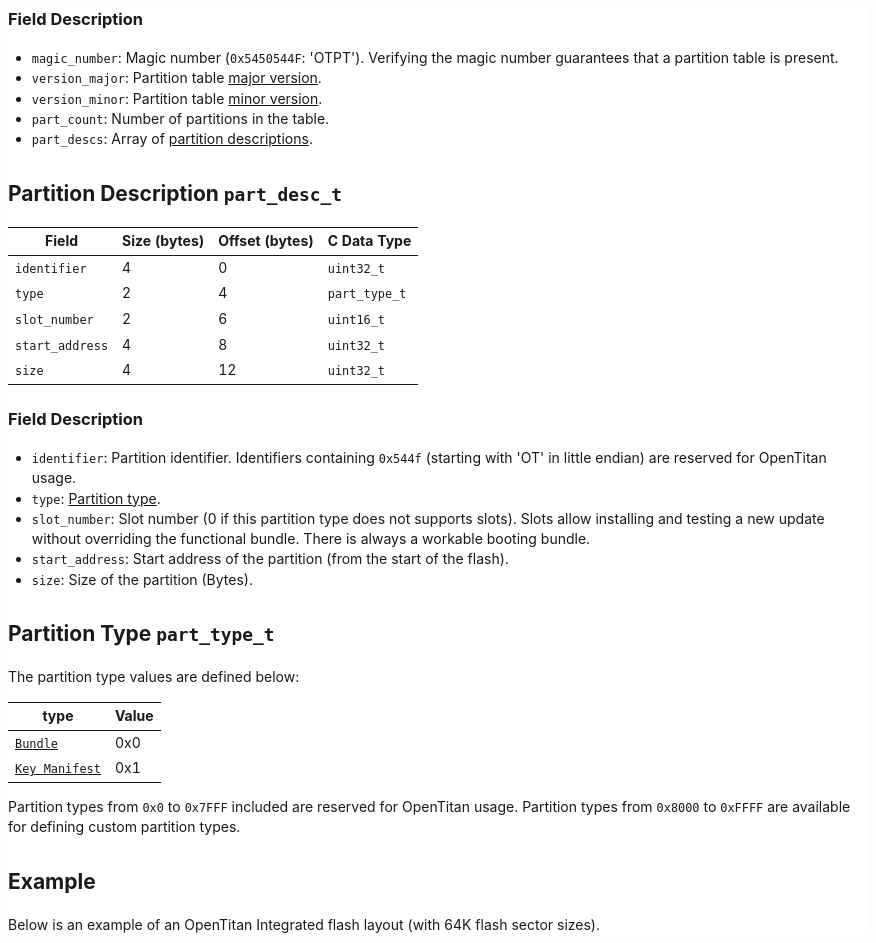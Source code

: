 
### Field Description

- `magic_number`: Magic number (`0x5450544F`: 'OTPT'). Verifying the magic number guarantees that a partition table is present.
- `version_major`: Partition table [major version](#version).
- `version_minor`: Partition table [minor version](#version).
- `part_count`: Number of partitions in the table.
- `part_descs`: Array of [partition descriptions](#partition-description-part_desc_t).


## Partition Description `part_desc_t`

| Field           | Size (bytes) | Offset (bytes) | C Data Type   |
| --------------- | ------------ | -------------- | ------------- |
| `identifier`    | 4            | 0              | `uint32_t`    |
| `type`          | 2            | 4              | `part_type_t` |
| `slot_number`   | 2            | 6              | `uint16_t`    |
| `start_address` | 4            | 8              | `uint32_t`    |
| `size`          | 4            | 12             | `uint32_t`    |

### Field Description

- `identifier`: Partition identifier. Identifiers containing `0x544f` (starting with 'OT' in little endian) are reserved for OpenTitan usage.
- `type`: [Partition type](#partition-type-part_type_t).
- `slot_number`: Slot number (0 if this partition type does not supports slots). Slots allow installing and testing a new update without overriding the functional bundle. There is always a workable booting bundle.
- `start_address`: Start address of the partition (from the start of the flash).
- `size`: Size of the partition (Bytes).

## Partition Type `part_type_t`

The partition type values are defined below:

| type                            | Value    |
| ------------------------------- | -------- |
| [`Bundle`](#bundle)             | 0x0      |
| [`Key Manifest`](#key-manifest) | 0x1      |

Partition types from `0x0` to `0x7FFF` included are reserved for OpenTitan usage.
Partition types from `0x8000` to `0xFFFF` are available for defining custom partition types.

## Example

Below is an example of an OpenTitan Integrated flash layout (with 64K flash sector sizes).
+++
**Task instructions**
Every line of the listing that includes the word "version" forms the answer.

**Response**
- `version_major`: Partition table [major version](#version).
- `version_minor`: Partition table [minor version](#version).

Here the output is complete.